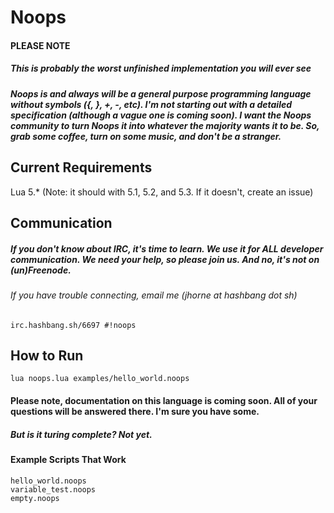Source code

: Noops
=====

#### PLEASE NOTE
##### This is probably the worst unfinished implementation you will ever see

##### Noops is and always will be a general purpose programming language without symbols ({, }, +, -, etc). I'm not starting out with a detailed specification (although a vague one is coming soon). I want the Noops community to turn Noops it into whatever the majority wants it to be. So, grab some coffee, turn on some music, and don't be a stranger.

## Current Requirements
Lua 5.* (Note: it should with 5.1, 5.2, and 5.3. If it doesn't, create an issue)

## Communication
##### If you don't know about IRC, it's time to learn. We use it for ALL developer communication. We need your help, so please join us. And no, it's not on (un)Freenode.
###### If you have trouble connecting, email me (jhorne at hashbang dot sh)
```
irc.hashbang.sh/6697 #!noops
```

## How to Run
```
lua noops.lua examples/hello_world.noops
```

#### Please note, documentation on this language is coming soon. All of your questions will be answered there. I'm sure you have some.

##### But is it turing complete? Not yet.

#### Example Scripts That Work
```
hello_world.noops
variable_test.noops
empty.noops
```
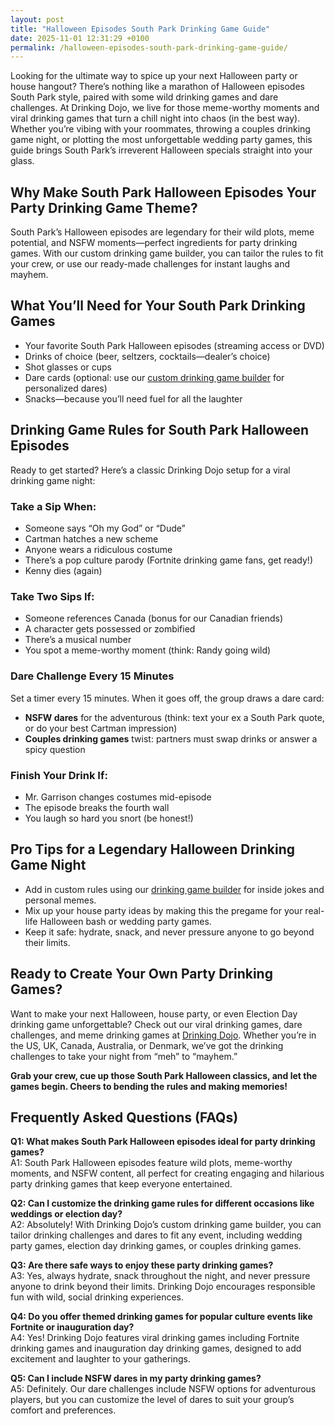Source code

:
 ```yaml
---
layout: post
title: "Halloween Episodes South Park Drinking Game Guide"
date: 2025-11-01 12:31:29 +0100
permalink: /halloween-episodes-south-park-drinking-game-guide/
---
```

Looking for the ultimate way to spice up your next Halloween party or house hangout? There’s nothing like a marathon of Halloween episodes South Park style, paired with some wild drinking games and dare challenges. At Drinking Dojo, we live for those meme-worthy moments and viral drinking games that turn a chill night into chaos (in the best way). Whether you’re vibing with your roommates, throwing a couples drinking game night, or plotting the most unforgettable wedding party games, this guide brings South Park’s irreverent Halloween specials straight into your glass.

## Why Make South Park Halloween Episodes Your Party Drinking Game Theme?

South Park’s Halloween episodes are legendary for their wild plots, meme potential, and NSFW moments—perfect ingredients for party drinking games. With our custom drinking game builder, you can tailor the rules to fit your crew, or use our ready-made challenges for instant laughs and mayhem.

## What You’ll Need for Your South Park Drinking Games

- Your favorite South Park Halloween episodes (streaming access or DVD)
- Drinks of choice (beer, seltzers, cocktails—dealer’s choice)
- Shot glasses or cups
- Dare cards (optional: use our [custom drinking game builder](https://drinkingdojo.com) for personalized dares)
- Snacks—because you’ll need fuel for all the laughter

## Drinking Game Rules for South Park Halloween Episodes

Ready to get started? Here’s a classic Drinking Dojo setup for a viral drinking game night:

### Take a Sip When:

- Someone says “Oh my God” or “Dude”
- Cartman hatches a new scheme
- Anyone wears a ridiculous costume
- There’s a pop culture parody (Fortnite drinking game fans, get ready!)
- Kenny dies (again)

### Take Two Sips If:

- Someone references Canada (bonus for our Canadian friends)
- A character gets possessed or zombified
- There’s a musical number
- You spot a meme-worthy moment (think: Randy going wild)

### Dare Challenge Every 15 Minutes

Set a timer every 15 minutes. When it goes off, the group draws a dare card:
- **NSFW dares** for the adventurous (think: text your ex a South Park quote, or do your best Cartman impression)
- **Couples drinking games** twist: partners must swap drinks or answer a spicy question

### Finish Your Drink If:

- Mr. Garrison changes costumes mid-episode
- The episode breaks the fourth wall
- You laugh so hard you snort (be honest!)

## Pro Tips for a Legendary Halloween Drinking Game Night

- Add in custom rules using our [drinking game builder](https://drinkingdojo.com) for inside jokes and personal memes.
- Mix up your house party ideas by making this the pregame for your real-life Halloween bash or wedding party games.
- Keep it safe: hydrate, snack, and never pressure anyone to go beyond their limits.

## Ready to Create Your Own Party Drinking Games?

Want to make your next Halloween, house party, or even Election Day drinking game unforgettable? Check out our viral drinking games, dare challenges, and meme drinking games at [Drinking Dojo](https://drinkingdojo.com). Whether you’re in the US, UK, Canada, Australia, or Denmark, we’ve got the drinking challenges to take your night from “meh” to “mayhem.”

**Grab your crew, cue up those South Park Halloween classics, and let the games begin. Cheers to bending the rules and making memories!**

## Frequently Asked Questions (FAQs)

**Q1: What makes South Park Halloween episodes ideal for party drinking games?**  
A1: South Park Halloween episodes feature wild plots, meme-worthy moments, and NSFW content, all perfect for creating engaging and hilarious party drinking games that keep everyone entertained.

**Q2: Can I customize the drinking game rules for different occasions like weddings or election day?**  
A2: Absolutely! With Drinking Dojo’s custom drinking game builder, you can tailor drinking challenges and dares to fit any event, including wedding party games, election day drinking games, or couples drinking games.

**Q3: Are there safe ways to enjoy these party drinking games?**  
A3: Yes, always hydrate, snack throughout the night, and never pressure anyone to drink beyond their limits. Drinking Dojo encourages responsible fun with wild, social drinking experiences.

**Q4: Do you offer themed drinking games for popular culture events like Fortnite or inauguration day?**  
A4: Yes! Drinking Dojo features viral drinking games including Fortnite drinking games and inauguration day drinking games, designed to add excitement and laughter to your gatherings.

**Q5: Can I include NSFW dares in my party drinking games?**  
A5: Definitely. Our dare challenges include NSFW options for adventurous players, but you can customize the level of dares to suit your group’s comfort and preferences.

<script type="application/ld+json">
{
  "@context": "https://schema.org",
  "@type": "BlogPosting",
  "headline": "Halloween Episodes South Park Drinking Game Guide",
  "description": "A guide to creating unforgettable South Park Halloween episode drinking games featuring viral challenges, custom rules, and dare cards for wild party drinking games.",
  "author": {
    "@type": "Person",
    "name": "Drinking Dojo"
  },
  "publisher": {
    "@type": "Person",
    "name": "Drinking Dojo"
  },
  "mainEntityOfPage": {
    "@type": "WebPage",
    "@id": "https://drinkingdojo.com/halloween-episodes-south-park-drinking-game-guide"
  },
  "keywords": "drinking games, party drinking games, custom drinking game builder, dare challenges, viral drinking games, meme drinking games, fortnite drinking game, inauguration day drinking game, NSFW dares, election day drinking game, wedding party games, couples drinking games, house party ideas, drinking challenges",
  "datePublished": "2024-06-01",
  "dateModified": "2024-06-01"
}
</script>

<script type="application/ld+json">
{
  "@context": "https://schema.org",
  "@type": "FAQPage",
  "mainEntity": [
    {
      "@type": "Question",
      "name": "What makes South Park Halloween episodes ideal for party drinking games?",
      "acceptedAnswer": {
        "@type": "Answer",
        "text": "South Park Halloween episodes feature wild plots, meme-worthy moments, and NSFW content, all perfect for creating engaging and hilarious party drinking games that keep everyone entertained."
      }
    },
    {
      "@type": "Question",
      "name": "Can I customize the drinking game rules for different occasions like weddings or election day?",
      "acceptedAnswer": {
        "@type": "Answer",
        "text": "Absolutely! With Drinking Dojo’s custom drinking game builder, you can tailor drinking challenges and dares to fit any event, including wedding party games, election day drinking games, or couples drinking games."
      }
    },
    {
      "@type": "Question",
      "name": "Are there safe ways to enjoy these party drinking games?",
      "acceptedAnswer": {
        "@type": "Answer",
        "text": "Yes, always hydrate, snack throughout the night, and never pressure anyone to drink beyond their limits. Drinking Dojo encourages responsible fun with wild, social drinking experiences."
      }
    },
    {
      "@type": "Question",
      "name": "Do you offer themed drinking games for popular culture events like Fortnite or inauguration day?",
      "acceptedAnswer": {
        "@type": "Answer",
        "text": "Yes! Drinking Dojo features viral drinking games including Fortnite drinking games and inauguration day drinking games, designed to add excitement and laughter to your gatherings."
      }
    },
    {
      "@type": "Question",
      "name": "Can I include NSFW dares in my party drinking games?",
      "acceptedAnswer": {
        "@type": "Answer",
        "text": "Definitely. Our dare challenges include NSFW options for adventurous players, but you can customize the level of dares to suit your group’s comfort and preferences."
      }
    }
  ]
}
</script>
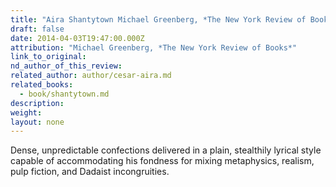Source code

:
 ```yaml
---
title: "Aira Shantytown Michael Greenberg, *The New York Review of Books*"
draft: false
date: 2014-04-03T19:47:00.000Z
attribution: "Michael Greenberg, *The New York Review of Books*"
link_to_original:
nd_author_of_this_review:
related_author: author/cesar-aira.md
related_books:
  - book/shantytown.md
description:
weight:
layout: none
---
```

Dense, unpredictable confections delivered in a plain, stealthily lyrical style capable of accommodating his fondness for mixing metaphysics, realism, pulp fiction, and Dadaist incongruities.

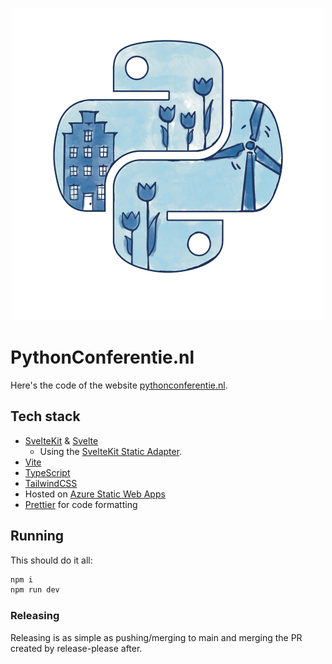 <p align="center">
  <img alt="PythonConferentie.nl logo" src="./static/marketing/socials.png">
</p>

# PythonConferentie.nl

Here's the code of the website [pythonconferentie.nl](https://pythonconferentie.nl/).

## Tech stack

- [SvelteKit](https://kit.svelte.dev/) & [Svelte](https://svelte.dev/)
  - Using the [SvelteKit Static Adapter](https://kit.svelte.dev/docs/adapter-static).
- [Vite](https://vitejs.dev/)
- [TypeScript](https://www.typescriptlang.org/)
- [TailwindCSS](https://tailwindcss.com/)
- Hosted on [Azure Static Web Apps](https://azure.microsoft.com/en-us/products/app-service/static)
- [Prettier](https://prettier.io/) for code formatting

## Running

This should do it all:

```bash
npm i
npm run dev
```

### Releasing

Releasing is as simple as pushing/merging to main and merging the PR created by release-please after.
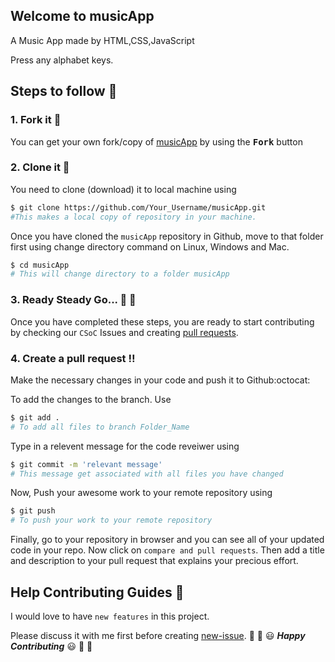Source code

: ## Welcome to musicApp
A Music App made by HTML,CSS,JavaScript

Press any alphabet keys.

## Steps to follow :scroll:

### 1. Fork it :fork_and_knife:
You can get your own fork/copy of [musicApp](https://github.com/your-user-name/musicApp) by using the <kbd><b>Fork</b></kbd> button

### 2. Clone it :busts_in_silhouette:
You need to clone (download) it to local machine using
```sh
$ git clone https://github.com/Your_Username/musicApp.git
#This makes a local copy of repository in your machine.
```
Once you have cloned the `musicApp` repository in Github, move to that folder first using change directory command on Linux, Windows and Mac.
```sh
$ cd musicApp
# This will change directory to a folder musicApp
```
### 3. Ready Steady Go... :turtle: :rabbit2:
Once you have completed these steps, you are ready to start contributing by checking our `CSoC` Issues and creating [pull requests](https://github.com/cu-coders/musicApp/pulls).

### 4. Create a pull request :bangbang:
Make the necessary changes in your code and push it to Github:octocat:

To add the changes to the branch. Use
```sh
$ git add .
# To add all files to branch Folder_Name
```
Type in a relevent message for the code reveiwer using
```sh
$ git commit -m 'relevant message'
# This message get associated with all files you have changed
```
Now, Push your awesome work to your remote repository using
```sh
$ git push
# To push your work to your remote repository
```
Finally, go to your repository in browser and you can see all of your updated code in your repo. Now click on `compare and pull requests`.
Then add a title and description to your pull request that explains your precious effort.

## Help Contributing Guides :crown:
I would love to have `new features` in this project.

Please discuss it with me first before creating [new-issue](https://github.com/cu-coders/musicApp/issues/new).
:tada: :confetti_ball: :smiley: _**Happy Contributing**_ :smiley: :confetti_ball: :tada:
● ● ● ● ● ● ●
Please transcribe only the lines in the records above running from the line that has "- Hosted on" through the line that has "### Releasing", both included, exactly as they appear.

▶ **Completed exercise**
- Hosted on [Azure Static Web Apps](https://azure.microsoft.com/en-us/products/app-service/static)
- [Prettier](https://prettier.io/) for code formatting

## Running

This should do it all:

```bash
npm i
npm run dev
```

### Releasing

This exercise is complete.